Si durant les deux premières années d’exploitation une moitié de la production partait à l’export, elle reste désormais confinée au Niger. « On extrait beaucoup de pétrole, mais on ne le vend pas », déplore Dardaou Zanaidou, 41 ans. Juriste de formation, originaire de Zinder, cet ancien député du PNDS-Tarayya (au pouvoir) était directeur des ressources humaines de la Soraz avant d’en être nommé directeur général adjoint, en janvier 2015. Sa mission : sauver l’entreprise.
Nouveaux statuts
« Il y a trop d’impayés, poursuit-il. Nous avons un problème avec la Société nigérienne des produits pétroliers [Sonidep], l’entreprise publique chargée de récupérer l’argent. Et nous avons accumulé d’énormes crédits avec la CNPC qui, elle, s’occupe de l’extraction et nous met beaucoup de pression. Par ailleurs, le prix de cession des produits est devenu tellement bas que l’on vend toujours à perte. »

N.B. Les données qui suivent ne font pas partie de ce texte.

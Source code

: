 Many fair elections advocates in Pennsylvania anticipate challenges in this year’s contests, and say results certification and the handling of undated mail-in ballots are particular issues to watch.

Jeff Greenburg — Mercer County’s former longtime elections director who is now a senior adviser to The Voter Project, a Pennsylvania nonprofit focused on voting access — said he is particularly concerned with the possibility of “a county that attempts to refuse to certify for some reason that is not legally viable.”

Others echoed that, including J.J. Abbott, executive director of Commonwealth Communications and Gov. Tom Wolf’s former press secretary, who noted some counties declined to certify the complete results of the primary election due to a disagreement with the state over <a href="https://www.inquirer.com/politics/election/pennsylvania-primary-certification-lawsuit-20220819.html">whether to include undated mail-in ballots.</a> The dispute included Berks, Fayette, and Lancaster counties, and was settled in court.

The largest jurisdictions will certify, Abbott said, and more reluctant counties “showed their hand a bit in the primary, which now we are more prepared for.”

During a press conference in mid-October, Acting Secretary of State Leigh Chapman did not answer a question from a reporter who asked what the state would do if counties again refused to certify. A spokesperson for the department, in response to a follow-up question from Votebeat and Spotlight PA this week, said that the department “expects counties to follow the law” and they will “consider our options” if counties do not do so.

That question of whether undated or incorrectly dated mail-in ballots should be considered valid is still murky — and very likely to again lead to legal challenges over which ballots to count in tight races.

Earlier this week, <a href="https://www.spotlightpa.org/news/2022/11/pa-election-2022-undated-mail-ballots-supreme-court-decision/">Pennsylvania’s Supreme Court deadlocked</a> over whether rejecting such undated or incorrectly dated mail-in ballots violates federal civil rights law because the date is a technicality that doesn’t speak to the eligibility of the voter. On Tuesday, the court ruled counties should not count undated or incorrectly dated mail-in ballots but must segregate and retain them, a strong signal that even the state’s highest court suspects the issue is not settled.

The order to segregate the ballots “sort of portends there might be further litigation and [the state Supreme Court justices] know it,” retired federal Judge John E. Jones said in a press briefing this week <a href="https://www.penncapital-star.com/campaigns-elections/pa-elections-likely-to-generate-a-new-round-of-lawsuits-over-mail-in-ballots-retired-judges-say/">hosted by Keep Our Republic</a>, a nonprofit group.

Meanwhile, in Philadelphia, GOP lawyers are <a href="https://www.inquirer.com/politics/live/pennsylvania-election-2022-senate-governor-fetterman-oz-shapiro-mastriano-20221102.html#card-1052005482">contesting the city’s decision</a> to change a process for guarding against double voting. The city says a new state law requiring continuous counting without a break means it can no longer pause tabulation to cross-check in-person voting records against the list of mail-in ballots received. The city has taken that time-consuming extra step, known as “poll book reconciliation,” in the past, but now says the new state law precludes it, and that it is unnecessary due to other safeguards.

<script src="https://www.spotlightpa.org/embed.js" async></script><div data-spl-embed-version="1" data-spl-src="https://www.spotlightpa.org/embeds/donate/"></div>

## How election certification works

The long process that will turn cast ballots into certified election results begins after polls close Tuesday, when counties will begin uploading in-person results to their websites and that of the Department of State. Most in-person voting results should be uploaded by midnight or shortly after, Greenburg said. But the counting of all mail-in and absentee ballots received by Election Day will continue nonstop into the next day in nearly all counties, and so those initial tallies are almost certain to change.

Alors que la capacité de traitement installée de la Soraz est d’environ 1 million de tonnes de brut par an (soit environ 20 000 barils/jour de produits raffinés, dont 7 000 destinés à la consommation intérieure), elle en a traité à peine 740 000 tonnes en 2015, accumulant ainsi un déficit de 58 milliards de F CFA (88,4 millions d’euros). La production de brut a reculé de 12,7 %, et celle de produits raffinés de 7,6 %. La même année, un projet de licenciement collectif a provoqué une levée de boucliers chez les quelque 430 employés nigériens de la société. Grèves et débrayages ont alors sérieusement menacé la survie de l’entreprise, mais le gouvernement a finalement rejeté le plan de restructuration.
Aujourd’hui, il n’est plus question de licenciements. Après la mise en place de nouveaux statuts pour le personnel, le relèvement des salaires, en cours, et une aide pour le transport et le logement, l’entreprise semble avoir retrouvé une certaine sérénité. Mais jusqu’à quand pourra-t-elle tenir ? Et si la Soraz continue de s’endetter, la CNPC n’aura-t-elle pas intérêt à se désengager du capital ? Pour l’instant, il n’en est pas question, mais le risque est bel et bien là.
Pour éviter la faillite, la direction de l’entreprise est actuellement en pourparlers avec le gouvernement afin de s’occuper elle-même de la vente des produits raffinés, sans passer par la Sonidep. « Le principe est déjà acquis et des postes seront créés pour mieux renforcer la gestion », confirme Dardaou Zanaidou. Le vent pourrait bien tourner dans le bon sens : Boko Haram montre des signes de faiblesse et un projet de pipeline pour acheminer les produits de la Soraz vers le Bénin est à l’étude.